Aller de l’avant. Tels sont également les mots du sélectionneur, qui compte sur lui pour encadrer un groupe globalement assez jeune et en manque de joueurs cadres. « Lass fait un très bon début de saison, explique Didier Deschamps. Il a une grosse expérience internationale, car il a joué dans de grands clubs européens, il compte une trentaine de sélections, il évolue dans un rôle stratégique devant la défense, que je connais bien. Il doit nous amener son expérience et son vécu dans ce secteur-là. » Et le joueur de se mettre au diapason. « On va dire que j’ai eu une image un peu brouillée, confie le joueur en conférence de presse, mais j’ai acheté le décodeur et maintenant on va tous bien s’entendre (rires). Je suis un peu plus âgé (30 ans), un peu plus mature et si je peux apporter, je suis toujours ouvert pour parler. Mais j’essaie surtout de rester moi-même. »
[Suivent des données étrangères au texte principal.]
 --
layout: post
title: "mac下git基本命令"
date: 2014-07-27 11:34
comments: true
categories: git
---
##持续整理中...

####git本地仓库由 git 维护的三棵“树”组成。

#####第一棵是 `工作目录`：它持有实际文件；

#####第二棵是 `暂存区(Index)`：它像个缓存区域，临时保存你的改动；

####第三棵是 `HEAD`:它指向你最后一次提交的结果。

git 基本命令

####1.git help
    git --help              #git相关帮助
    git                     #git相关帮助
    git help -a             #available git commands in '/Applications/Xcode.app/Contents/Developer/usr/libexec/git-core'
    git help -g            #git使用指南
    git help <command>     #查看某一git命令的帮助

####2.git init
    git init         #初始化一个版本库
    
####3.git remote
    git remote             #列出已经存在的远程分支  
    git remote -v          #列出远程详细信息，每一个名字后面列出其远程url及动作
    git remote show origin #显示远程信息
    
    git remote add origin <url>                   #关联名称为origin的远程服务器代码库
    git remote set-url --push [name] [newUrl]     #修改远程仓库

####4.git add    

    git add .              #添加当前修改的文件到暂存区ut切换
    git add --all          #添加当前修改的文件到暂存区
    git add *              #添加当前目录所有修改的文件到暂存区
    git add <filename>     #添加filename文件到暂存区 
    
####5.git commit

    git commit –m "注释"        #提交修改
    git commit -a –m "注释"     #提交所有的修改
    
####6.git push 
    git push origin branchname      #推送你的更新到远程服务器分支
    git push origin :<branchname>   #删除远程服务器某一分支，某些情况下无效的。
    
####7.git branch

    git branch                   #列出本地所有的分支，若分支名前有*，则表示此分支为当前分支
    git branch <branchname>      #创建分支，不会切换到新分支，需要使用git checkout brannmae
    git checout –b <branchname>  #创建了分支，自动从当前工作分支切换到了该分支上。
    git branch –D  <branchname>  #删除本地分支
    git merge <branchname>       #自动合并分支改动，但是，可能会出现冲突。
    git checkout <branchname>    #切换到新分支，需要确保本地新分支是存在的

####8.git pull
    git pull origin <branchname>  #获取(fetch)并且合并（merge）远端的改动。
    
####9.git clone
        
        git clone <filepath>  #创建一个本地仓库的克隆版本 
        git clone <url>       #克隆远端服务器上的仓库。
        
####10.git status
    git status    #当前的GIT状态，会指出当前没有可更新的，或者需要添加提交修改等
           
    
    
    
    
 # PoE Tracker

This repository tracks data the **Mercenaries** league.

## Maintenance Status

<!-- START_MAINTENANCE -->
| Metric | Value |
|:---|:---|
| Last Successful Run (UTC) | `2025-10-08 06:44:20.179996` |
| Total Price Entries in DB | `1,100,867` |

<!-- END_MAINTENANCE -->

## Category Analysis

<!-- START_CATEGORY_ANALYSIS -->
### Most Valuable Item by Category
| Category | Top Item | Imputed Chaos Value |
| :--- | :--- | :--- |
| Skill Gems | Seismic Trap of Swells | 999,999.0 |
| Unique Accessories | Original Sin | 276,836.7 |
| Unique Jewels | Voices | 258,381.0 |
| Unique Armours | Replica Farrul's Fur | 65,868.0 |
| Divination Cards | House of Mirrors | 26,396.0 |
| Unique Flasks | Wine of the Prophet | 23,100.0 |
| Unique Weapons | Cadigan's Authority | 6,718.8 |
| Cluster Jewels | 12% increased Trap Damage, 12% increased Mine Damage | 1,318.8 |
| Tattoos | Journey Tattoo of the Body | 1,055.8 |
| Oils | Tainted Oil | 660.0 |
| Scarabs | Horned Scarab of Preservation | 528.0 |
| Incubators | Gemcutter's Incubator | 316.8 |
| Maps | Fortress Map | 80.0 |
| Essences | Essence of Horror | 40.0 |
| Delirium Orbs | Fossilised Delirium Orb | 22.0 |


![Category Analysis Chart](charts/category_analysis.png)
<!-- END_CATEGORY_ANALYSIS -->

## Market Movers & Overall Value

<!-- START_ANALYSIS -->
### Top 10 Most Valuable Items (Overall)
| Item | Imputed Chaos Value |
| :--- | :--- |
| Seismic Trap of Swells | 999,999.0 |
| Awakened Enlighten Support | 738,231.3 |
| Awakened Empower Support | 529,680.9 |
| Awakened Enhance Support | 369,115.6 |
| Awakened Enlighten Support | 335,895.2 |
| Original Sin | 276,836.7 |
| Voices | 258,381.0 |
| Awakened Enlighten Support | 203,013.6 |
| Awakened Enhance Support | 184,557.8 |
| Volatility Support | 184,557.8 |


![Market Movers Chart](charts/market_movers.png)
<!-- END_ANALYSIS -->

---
Aujourd’hui, le retour de Lassana Diarra tombe à pic pour apporter de l’expérience dans les matchs de très haut niveau. Lui n’a désormais qu’un message pour la jeune génération. « Il ne faut pas lâcher. On a tous des rêves, de l’ambition, il faut y croire et travailler. Il faut être exigeant mais ça passe par du travail. Si je peux apporter aux plus jeunes, ce sera avec plaisir mais ça passe surtout par être bon sur le terrain »Avec Lassana dans ses rangs, l’Equipe de France retrouve non seulement un joueur d’expérience, solide défensivement et doté d’une technique de relance hors pairs ; mais également et surtout l’un de ses enfants prodiges, héritier du grand Makélélé, un patron au milieu et un joueur sur lequel l’ensemble de l’équipe pourra indéniablement compter.

L’équipe probable face à l’Arménie : Lloris (cap.) –  Sagna, Varane, Sakho, Evra – Cabaye, L. Diarra, Matuidi – Valbuena ou Martial, Benzema, Griezmann.